- **Work to complete**
Where an image appears, leave it out; otherwise repeat the data exactly.

- **Supplied information**
┌──

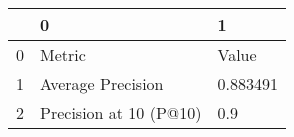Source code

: \begin{tabular}{lll}
\toprule
{} &                       0 &         1 \\
\midrule
0 &                  Metric &     Value \\
1 &       Average Precision &  0.883491 \\
2 &  Precision at 10 (P@10) &       0.9 \\
\bottomrule
\end{tabular}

└──

- **Exercise result**
Source code

: \begin{tabular}{lll}
\toprule
{} &                       0 &         1 \\
\midrule
0 &                  Metric &     Value \\
1 &       Average Precision &  0.883491 \\
2 &  Precision at 10 (P@10) &       0.9 \\
\bottomrule
\end{tabular}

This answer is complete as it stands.